Association football club in England

Calverton Football Club is an association football club in Calverton, Nottinghamshire, England. They are members of the and play at Hollinwood Lane. They play in Blue & White hoops, Blue shorts and Blue socks.

==History==
Calverton Miners Welfare was formed shortly after the end of the Second World War and after playing a few friendly matches they joined division two of the Nottingham Spartan League at the start of the 1947–48 season. Six years later the club joined the Nottingham & District League and then the Nottinghamshire Senior League before transferring to the Central Alliance for the 1964–65 season. However, after just one season the club decided to move to the Nottinghamshire Combination League and remained there until 1988. In 1997 the club returned to the Nottinghamshire Football Alliance and gained promotion from Division 2 at their third attempt and by the 2002–03 season they were in that league's top division. Two seasons later the club became founder members of the Nottinghamshire Senior League and following ground improvements the club joined the Central Midlands League in 2006 and that season competed in the FA Vase. Two seasons later the club was promoted to the Supreme Division and when the league was re-organised in 2011 they were placed in the South Division.
In 2025 Calverton Miners' Welfare F.C. merged with Rushcliffe F.C. to form Calverton F.C. (Although they still use Calverton Miners Welfare in some places) A brand new 4G facility was built in the summer of 2025 and named the Mary Earps Pitch after the England women's Goalkeeper. The club runs youth teams from under 8's right up to under 18's alongside the Mens senior section which includes Firsts, Reserves, Development, Under 23's and Veterans. There is a growing Girls section including an adult ladies team and development team. There are also several inclusivity teams for juniors and adults. They competed in the FA Vase for 6 seasons between 2006-2012, reaching the first round in their first 2 attempts. The following years they were beaten in the qualifying rounds including a 2008 1-4 loss against eventual runners up that season, Glossop North end.

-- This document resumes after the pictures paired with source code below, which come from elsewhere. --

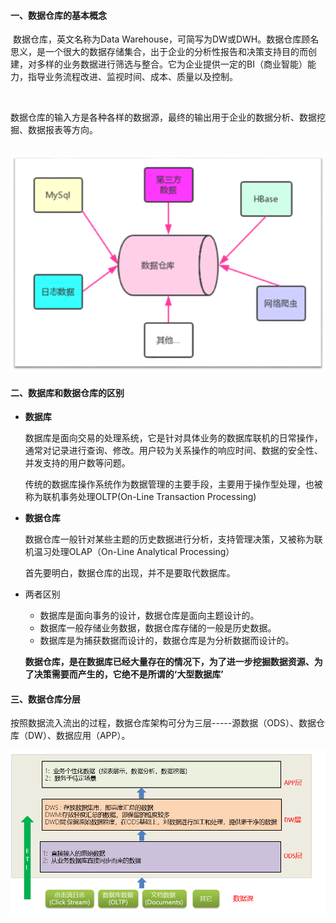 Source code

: #### 一、数据仓库的基本概念

​		数据仓库，英文名称为Data Warehouse，可简写为DW或DWH。数据仓库顾名思义，是一个很大的数据存储集合，出于企业的分析性报告和决策支持目的而创建，对多样的业务数据进行筛选与整合。它为企业提供一定的BI（商业智能）能力，指导业务流程改进、监视时间、成本、质量以及控制。

​		

​		数据仓库的输入方是各种各样的数据源，最终的输出用于企业的数据分析、数据挖掘、数据报表等方向。

​					![image-20220104154032594](.\image\image-20220104154032594.png)

#### 二、数据库和数据仓库的区别

 * **数据库**

   数据库是面向交易的处理系统，它是针对具体业务的数据库联机的日常操作，通常对记录进行查询、修改。用户较为关系操作的响应时间、数据的安全性、并发支持的用户数等问题。

   传统的数据库操作系统作为数据管理的主要手段，主要用于操作型处理，也被称为联机事务处理OLTP(On-Line Transaction Processing)

 * **数据仓库**

   数据仓库一般针对某些主题的历史数据进行分析，支持管理决策，又被称为联机温习处理OLAP（On-Line Analytical Processing）

   首先要明白，数据仓库的出现，并不是要取代数据库。

* 两者区别

  * 数据库是面向事务的设计，数据仓库是面向主题设计的。
  * 数据库一般存储业务数据，数据仓库存储的一般是历史数据。
  * 数据库是为捕获数据而设计的，数据仓库是为分析数据而设计的。

  **数据仓库，是在数据库已经大量存在的情况下，为了进一步挖掘数据资源、为了决策需要而产生的，它绝不是所谓的‘大型数据库’**

#### 三、数据仓库分层

​		按照数据流入流出的过程，数据仓库架构可分为三层-----源数据（ODS）、数据仓库（DW）、数据应用（APP）。

![image-20220104155414894](.\image\image-20220104155414894.png)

The club nickname is The Miners. Record win = 12-0 vs Nottinghamshire 2 February 2013, Record defeat = 14-0 vs AJ Sport 29 October 2022, 14-0 vs Stapleford Town reserves 26 March 2022

==Honours==
- Central Midlands League Premier Division
  - Runners-up 2007–08
- Nottinghamshire Senior League Division One
  - Champions 2016–17
- Nottinghamshire Senior League Intermediate Cup
  - Runners-up 2025–26
- Nottinghamshire Football Alliance Division Two
  - Runners-up 1999–2000

==Records==
- FA Vase
  - First Round 2006–07, 2007–08

== Mary Earps Pitch ==

The Mary Earps Pitch, a new development surfaced in third-generation (3G) artificial turf financed by the Football Foundation under the Lionesses Futures Fund, was officially opened by Earps on 25 February 2026.